Trendstop gives our readers a glimpse into New York Fashion Week’s Spring Summer 2022 edition.
New York Fashion Week has returned after a long hiatus. There are often physical runway shows held outdoors in locations throughout the city. Many big-name designers have moved to Paris and Milan in recent years. However, many established designers have returned to New York and are quickly establishing themselves as an event for exciting and up-and-coming designers.
Recent collections have seen the Rodarte designers Kate and Laura Mulleavy intent on dressing the real woman, in a collection meant for movement and presented as a business-meets-nightlife series of pieces. With the windy location, billowing skirts, beaded fringing and large flowing capes that pushed out behind models, while draped dresses and naked feet celebrated the natural beauty of the earth, the collection featured billowing dresses, skirts, and beaded fringe.
Joseph Altuzarra was another designer who returned to New York and rediscovered his roots. He reintroduced the shibori dyeing techniques used in his spring 2016 collection, creating separates and dresses that were layered with bikini tops made from the same richly-coloured patterns. This time, the dyeing was done with knits, which is a popular category for many designers. The garments were a blend of everyday wearability and magical, hand-rendered touches. They looked elegant yet simple, just like the modern woman would want.

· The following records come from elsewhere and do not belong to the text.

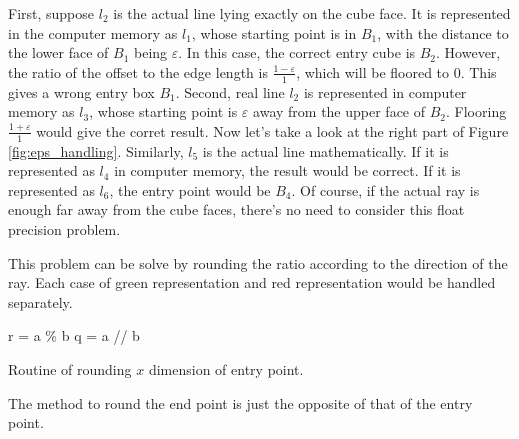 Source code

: First, suppose $l_2$ is the actual line lying exactly on the cube face. It is represented in the computer memory as $l_1$, whose starting point is in $B_1$, with the distance to the lower face of $B_1$ being $\varepsilon$. In this case, the correct entry cube is $B_2$. However, the ratio of the offset to the edge length is $\frac{1-\varepsilon}{1}$, which will be floored to 0. This gives a wrong entry box $B_1$. Second, real line $l_2$ is represented in computer memory as $l_3$, whose starting point is $\varepsilon$ away from the upper face of $B_2$. Flooring $\frac{1+\varepsilon}{1}$ would give the corret result. Now let's take a look at the right part of Figure \ref{fig:eps_handling}. Similarly, $l_5$ is the actual line mathematically. If it is represented as $l_4$ in computer memory, the result would be correct. If it is represented as $l_6$, the entry point would be $B_4$. Of course, if the actual ray is enough far away from the cube faces, there's no need to consider this float precision problem.

This problem can be solve by rounding the ratio according to the direction of the ray. Each case of green representation and red representation would be handled separately.

\IncMargin{1em}
\begin{algorithm}[H] \label{algo:properdivide}
    \DontPrintSemicolon
    \Output{\textcolor{red}{TODO}}
    r = a \% b\;
    q = a // b\;

    \caption{Routine of rounding $x$ dimension of entry point.}
\end{algorithm}
\DecMargin{1em}

The method to round the end point is just the opposite of that of the entry point.
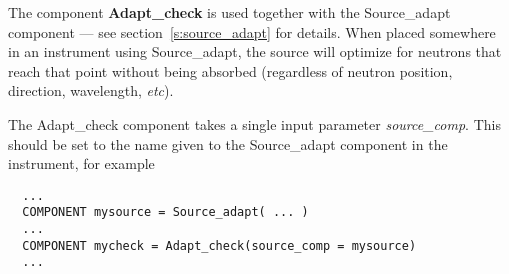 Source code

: The component {\bf Adapt\_check} is used together with the Source\_adapt
component --- see section~\ref{s:source_adapt} for details. When placed
somewhere in an instrument using Source\_adapt, the source will optimize
for neutrons that reach that point without being absorbed (regardless of
neutron position, direction, wavelength, \textit{etc}).

The Adapt\_check component takes a single input parameter
\textit{source\_comp}. This should be set to the name given to the
Source\_adapt component in the instrument, for example
\begin{verbatim}
  ...
  COMPONENT mysource = Source_adapt( ... )
  ...
  COMPONENT mycheck = Adapt_check(source_comp = mysource)
  ...
\end{verbatim}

Peter Do’s collection, one of the most anticipated at NYFW, was a tribute both to water and fluidity through his work, his family and his immigrant roots. The collection was an exploration of traditional Vietnamese ao di, with details derived from family photos, as shown in the rich, rose-inspired embroidery on the final pieces. The emphasis was on functionality, and removing excess. Do’s four-piece signature suit is now made up of lighter-weight separates to meet the demands of his expanding customer base.